While such an adventure would require hours of hiking, driving and paddling, it would be a unique experience to spend a day sliding around on fresh snow and large waves this close to the start of summer.
A pool of cold air venturing north from the Southern Ocean will move over southeastern Australia during the second half of this week. This wintry air mass will cause an intense low pressure system to develop near the surface, which is likely to cause damaging winds, heavy rain, thunderstorms, dust storms and hail in a number of states and territories between Wednesday and Friday.
The complex low and associated cold pool will also produce a decent bout of late-spring snow on Thursday and Friday and generate large and powerful surf when it ventures over the Tasman Sea on the weekend.
Snow can fall in Australia at any time of year and late spring is certainly one of the more likely times to expect 'out-of-season' snow in the alps. However, this will be a particularly cold pool of air for the end of November.
Snow is expected to fall down to about 1000m in NSW and Victoria on Thursday and Friday, although the heaviest snow will accumulate on the alpine peaks.
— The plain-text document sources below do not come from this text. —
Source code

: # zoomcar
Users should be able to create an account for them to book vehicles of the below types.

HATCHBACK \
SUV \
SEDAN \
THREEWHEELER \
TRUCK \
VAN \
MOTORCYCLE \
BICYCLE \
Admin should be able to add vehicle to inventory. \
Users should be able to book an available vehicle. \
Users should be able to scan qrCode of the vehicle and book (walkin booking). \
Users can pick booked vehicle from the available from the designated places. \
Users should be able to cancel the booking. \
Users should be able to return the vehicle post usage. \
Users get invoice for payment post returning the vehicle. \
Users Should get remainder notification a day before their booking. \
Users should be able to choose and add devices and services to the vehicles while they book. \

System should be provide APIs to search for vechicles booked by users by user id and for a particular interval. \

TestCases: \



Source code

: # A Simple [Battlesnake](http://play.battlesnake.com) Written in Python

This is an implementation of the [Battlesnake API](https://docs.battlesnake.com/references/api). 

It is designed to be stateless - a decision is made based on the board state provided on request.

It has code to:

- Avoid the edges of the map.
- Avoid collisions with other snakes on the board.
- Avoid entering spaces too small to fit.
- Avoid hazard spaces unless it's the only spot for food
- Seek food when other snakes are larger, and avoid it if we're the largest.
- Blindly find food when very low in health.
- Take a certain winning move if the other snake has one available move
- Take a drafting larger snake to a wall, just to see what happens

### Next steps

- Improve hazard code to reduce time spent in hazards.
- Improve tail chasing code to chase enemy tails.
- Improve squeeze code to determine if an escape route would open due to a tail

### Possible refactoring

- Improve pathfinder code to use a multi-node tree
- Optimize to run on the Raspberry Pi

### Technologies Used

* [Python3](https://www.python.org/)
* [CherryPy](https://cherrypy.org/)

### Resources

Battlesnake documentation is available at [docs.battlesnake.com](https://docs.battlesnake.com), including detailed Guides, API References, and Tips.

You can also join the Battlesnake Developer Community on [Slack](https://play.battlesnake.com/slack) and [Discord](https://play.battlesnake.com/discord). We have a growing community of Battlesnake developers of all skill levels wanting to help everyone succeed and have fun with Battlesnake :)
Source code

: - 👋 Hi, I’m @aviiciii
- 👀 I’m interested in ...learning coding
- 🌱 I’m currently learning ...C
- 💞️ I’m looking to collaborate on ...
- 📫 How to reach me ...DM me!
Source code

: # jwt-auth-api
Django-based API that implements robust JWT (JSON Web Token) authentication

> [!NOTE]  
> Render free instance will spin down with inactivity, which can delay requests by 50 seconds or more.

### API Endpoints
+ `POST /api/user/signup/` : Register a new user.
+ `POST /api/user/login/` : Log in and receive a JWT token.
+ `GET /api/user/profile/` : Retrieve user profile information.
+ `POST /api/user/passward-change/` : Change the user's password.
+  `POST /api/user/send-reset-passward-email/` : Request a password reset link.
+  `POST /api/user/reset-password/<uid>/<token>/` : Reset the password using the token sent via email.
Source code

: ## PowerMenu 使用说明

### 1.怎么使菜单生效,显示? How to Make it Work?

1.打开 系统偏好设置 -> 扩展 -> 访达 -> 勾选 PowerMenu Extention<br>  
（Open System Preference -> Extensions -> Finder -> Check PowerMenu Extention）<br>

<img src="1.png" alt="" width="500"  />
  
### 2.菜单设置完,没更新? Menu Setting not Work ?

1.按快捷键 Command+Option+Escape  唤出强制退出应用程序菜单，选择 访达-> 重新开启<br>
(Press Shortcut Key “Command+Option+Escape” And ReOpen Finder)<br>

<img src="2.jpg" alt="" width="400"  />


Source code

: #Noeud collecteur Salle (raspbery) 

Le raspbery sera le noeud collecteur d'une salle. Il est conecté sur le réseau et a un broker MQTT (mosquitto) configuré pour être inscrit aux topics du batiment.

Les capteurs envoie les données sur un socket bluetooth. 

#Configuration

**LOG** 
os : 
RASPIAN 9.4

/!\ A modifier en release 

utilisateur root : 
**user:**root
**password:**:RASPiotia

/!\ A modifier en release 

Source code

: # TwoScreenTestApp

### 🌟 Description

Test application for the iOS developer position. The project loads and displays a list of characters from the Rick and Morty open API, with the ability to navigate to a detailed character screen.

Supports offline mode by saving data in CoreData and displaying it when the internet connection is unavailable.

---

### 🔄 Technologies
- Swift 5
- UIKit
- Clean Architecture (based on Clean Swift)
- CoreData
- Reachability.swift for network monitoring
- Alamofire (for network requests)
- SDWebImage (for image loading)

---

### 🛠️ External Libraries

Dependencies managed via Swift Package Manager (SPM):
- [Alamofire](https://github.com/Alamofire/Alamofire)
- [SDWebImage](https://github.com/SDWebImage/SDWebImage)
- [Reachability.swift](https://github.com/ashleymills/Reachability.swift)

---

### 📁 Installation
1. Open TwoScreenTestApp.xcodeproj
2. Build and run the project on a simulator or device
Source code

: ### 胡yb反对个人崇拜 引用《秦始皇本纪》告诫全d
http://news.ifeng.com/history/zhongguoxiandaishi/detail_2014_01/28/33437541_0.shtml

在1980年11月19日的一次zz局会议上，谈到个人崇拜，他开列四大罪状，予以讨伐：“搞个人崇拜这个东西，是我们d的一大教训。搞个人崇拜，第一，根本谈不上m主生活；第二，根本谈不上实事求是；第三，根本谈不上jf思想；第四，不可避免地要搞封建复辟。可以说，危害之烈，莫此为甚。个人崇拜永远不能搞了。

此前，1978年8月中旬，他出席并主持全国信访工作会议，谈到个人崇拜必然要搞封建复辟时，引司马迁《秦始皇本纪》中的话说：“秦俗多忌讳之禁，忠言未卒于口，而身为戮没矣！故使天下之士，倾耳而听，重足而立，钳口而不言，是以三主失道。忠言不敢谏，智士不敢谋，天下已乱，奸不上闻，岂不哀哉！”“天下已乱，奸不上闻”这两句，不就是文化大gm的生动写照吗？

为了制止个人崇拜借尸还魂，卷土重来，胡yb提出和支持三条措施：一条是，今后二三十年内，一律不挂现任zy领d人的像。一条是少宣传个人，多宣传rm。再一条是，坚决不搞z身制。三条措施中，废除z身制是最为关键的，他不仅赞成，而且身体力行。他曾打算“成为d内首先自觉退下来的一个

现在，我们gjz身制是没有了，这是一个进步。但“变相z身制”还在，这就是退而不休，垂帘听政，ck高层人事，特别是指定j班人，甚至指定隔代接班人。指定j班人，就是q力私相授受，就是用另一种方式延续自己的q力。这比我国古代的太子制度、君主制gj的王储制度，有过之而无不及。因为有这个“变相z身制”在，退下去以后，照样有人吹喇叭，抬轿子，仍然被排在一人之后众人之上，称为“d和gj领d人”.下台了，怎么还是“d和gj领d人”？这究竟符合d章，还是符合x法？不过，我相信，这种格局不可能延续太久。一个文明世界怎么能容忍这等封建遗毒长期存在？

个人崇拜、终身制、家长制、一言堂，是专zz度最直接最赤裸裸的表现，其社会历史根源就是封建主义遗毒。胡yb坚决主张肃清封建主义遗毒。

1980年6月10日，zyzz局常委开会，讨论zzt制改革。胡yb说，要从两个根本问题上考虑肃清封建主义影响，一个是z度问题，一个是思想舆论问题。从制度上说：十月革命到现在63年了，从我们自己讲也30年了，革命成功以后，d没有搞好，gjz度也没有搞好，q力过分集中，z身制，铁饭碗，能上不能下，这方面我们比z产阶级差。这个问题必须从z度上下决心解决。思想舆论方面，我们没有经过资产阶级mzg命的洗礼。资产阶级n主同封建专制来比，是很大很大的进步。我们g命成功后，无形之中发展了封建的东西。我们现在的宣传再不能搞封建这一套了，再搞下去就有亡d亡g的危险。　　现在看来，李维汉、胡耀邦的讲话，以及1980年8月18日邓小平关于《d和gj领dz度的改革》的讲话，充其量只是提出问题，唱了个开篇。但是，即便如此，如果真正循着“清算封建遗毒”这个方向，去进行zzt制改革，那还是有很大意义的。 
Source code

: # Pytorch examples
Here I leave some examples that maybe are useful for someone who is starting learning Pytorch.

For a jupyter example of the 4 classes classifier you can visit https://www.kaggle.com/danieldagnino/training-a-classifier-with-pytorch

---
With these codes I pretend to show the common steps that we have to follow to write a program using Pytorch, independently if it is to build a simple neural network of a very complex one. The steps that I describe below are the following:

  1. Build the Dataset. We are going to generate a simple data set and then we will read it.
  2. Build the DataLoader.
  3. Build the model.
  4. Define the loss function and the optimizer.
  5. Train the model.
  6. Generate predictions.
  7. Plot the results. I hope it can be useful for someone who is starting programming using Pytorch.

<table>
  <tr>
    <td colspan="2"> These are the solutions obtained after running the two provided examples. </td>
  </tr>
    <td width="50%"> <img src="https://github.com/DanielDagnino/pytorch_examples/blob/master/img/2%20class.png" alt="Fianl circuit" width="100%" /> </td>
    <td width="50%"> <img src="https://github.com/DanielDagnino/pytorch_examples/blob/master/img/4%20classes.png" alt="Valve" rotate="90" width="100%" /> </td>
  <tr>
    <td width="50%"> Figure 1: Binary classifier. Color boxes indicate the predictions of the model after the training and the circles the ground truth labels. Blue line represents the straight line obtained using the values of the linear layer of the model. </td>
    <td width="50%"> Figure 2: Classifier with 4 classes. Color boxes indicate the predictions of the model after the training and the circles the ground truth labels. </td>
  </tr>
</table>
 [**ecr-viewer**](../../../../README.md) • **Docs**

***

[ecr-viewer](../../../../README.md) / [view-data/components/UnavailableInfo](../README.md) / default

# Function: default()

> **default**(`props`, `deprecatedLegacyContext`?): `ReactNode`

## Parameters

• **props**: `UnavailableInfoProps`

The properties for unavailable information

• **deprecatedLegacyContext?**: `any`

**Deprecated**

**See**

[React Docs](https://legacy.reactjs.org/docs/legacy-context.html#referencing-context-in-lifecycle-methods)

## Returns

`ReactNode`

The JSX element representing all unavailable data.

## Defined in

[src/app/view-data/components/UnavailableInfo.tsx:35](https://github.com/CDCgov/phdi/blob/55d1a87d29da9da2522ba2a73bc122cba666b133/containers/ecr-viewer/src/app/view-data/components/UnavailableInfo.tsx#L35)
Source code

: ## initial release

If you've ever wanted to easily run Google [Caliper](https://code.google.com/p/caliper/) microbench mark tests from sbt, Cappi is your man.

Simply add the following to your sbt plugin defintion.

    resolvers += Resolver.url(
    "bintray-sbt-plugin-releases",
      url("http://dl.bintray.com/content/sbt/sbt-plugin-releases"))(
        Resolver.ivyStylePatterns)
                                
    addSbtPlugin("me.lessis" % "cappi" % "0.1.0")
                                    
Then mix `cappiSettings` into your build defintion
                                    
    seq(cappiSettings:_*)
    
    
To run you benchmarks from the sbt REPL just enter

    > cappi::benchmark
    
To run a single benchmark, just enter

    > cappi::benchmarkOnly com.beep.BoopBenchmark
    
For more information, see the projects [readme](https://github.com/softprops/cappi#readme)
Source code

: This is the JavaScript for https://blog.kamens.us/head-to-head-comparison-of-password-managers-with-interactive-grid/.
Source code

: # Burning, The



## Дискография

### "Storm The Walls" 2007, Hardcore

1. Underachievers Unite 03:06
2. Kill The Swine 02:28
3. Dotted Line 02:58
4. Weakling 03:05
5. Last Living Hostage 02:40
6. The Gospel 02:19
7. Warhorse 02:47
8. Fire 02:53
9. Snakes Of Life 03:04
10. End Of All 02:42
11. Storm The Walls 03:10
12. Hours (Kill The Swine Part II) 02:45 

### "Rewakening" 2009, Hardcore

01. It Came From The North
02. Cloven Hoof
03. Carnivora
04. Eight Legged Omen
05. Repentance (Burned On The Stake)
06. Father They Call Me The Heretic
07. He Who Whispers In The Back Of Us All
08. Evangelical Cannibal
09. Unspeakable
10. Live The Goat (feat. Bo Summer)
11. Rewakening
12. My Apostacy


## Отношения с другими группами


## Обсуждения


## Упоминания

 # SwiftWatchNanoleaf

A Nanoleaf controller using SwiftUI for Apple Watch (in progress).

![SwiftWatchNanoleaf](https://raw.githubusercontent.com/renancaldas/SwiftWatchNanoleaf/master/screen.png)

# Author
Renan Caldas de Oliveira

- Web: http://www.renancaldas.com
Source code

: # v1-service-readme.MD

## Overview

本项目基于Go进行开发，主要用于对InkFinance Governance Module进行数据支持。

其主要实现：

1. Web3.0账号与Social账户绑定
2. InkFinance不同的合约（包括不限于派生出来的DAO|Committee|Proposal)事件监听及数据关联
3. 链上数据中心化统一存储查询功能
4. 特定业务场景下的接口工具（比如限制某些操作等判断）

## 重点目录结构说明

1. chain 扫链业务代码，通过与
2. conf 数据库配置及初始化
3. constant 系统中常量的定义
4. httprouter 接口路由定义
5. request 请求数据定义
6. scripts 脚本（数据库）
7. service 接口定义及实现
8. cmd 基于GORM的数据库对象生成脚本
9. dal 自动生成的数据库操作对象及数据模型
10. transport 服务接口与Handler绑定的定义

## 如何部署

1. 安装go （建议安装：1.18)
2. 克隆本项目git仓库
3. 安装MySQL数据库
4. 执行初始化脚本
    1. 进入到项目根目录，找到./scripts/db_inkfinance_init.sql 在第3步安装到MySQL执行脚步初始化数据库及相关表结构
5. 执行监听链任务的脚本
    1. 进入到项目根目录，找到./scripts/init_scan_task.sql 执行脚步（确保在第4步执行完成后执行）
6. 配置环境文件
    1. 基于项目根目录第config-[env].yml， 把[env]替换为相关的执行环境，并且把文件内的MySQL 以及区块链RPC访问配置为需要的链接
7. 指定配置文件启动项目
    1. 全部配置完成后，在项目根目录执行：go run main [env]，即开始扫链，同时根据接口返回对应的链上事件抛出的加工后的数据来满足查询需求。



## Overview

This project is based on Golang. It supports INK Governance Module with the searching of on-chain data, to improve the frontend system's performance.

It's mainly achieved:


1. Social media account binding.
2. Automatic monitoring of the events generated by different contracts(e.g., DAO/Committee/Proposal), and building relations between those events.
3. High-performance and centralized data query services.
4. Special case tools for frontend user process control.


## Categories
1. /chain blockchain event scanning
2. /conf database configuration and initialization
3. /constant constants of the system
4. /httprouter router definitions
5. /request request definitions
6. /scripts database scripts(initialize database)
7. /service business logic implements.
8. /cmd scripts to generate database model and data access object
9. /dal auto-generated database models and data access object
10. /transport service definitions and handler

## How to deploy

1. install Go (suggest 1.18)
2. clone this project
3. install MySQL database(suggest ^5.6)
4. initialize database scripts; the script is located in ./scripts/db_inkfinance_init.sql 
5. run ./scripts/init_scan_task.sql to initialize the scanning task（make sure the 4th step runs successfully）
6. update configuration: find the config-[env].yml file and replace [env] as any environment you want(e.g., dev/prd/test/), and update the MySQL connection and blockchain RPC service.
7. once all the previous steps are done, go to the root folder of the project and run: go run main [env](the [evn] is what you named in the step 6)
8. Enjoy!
Some areas of the alps could collect more than 20cm of fresh snow by the weekend, particularly on exposed western slopes of the backcountry.
As the low ventures out over the Tasman Sea towards the end of the week, powerful winds wapping around its core will generate large waves, causing a big southerly swell to march up the NSW coast on the weekend. While the forecast is prone to change around this volatile system, powerful waves and brisk offshore winds on Saturday should make for large, clean waves at a number of the state's beaches.
This week's snow and surf are likely to be dangerous and should be treated with caution. Always check the latest severe weather warnings before heading out on adventures by land or sea.